Medical

Here's how cinnamon could help fight obesity

Here's how cinnamon could help fight obesity

Professor Jun Wu, of the Life Sciences Institute at the University of MI, said: "Cinnamon has been part of our diets for thousands of years - and people generally enjoy it".

Lead author Jun Wu says his team wanted to further examine the effect cinnamon has on the body. In laboratory mice, cinnamaldehyde helps to protect against obesity as has been seen in previous studies.

"Scientists were finding that this compound affected metabolism", said Wu, who also is an assistant professor of molecular and integrative physiology at the U-M Medical School.

They found that exposure to cinnamon oil triggered both the mouse and the human cells to start burning calories through a process known as thermogenesis.

The researchers gathered human adipose stem cells from several donors of various ages, ethnicities, and weights. Previous studies have found that cinnamaldehyde is able to protect mice from obesity and hypoglycemia, so scientists from MI made a decision to find out if the same compound works on human fat cells by conducting several experiments. There was also an increase in Ucp1 and Fgf21 - important metabolic regulatory proteins involved in thermogenesis.

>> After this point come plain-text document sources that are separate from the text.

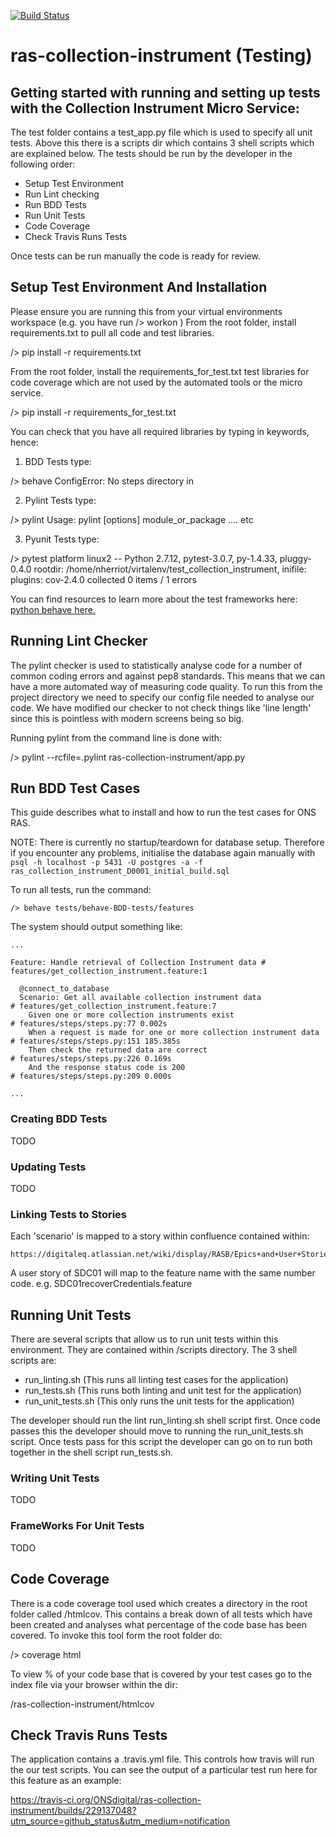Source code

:[![Build Status](https://travis-ci.org/ONSdigital/ras-collection-instrument.svg?branch=master)](https://travis-ci.org/ONSdigital/ras-collection-instrument)


# ras-collection-instrument (Testing)



## Getting started with running and setting up tests with the Collection Instrument Micro Service:

The test folder contains a test_app.py file which is used to specify all unit tests. Above this there is a scripts dir
which contains 3 shell scripts which are explained below. The tests should be run by the developer in the following order:
* Setup Test Environment
* Run Lint checking
* Run BDD Tests
* Run Unit Tests
* Code Coverage
* Check Travis Runs Tests

Once tests can be run manually the code is ready for review.



## Setup Test Environment And Installation

Please ensure you are running this from your virtual environments workspace (e.g. you have run /> workon <my-app>)
From the root folder, install requirements.txt to pull all code and test libraries.

  /> pip install -r requirements.txt

From the root folder, install the requirements_for_test.txt test libraries for code coverage which are not used by the
automated tools or the micro service.

  /> pip install -r requirements_for_test.txt

You can check that you have all required libraries by typing in keywords, hence:

1) BDD Tests type:

  /> behave
  ConfigError: No steps directory in

2) Pylint Tests type:

  /> pylint
  Usage:  pylint [options] module_or_package .... etc

3) Pyunit Tests type:

  /> pytest
  platform linux2 -- Python 2.7.12, pytest-3.0.7, py-1.4.33, pluggy-0.4.0
  rootdir: /home/nherriot/virtalenv/test_collection_instrument, inifile:
  plugins: cov-2.4.0
  collected 0 items / 1 errors

You can find resources to learn more about the test frameworks here: [python behave here.]( http://pythonhosted.org/behave/)



## Running Lint Checker

The pylint checker is used to statistically analyse code for a number of common coding errors and against pep8 standards.
This means that we can have a more automated way of measuring code quality. To run this from the project directory we
need to specify our config file needed to analyse our code. We have modified our checker to not check things like
'line length' since this is pointless with modern screens being so big.

Running pylint from the command line is done with:

  /> pylint --rcfile=.pylint ras-collection-instrument/app.py


## Run BDD Test Cases

This guide describes what to install and how to run the test cases for ONS RAS.

NOTE: There is currently no startup/teardown for database setup. Therefore if you encounter any problems, initialise
the database again manually with
`psql -h localhost -p 5431 -U postgres -a -f ras_collection_instrument_D0001_initial_build.sql`

To run all tests, run the command:

	/> behave tests/behave-BDD-tests/features

The system should output something like:

    ...

    Feature: Handle retrieval of Collection Instrument data # features/get_collection_instrument.feature:1

      @connect_to_database
      Scenario: Get all available collection instrument data              # features/get_collection_instrument.feature:7
        Given one or more collection instruments exist                    # features/steps/steps.py:77 0.002s
        When a request is made for one or more collection instrument data # features/steps/steps.py:151 185.385s
        Then check the returned data are correct                          # features/steps/steps.py:226 0.169s
        And the response status code is 200                               # features/steps/steps.py:209 0.000s

    ...

### Creating BDD Tests

TODO

### Updating Tests

TODO

### Linking Tests to Stories

Each 'scenario' is mapped to a story within confluence contained within:

	https://digitaleq.atlassian.net/wiki/display/RASB/Epics+and+User+Stories+for+Beta

A user story of SDC01 will map to the feature name with the same number code. e.g. SDC01recoverCredentials.feature



## Running Unit Tests

There are several scripts that allow us to run unit tests within this environment. They are contained within /scripts
directory. The 3 shell scripts are:
 * run_linting.sh                   (This runs all linting test cases for the application)
 * run_tests.sh                     (This runs both linting and unit test for the application)
 * run_unit_tests.sh                (This only runs the unit tests for the application)

 The developer should run the lint run_linting.sh shell script first. Once code passes this the developer should move to running the
 run_unit_tests.sh script. Once tests pass for this script the developer can go on to run both together in the shell script run_tests.sh.

### Writing Unit Tests

TODO

### FrameWorks For Unit Tests

TODO



## Code Coverage

There is a code coverage tool used which creates a directory in the root folder called /htmlcov. This contains a break down
of all tests which have been created and analyses what percentage of the code base has been covered. To invoke this tool
form the root folder do:

  /> coverage html

To view % of your code base that is covered by your test cases go to the index file via your browser within the dir:

  /ras-collection-instrument/htmlcov



## Check Travis Runs Tests

The application contains a .travis.yml file. This controls how travis will run the our test scripts. You can see the output
of a particular test run here for this feature as an example:

https://travis-ci.org/ONSdigital/ras-collection-instrument/builds/229137048?utm_source=github_status&utm_medium=notification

The exact mechanisms underlying this effect is not understood well but researchers are interested in better understanding cinnamaldehyde and if it can offer protective benefit for humans as well.

Adipocytes store energy in the form of lipids which are used when food is scarce and temperatures are cold.




Jun Wu said in a statement given to Michigan News that, "It's only been relatively recently that energy surplus has become a problem".

Rather, energy efficiency was a problem that plagued humans throughout evolution, so bodily processes that consume energy are turned off the instance they are no longer needed. "So any energy-consuming process usually turns off the moment the body doesn't need it. Cinnamaldehyde could be a natural trigger for this fat burning process in lieu of traditional drug regimens".

Wu believes that cinnamaldehyde may offer one such activation method. What was not known, Wu noted, was the effects cinnamaldehyde was having on metabolism.

Cinnamon is also loaded with antioxidants and the spice can help stop inflammation.

A new study claims that cinnamon, a spice found in just about every cabinet in the United States, may actually help your quest to shed those unwanted pounds. Scientists said in 2014 that the spice is the source of a chemical that can protect the brain.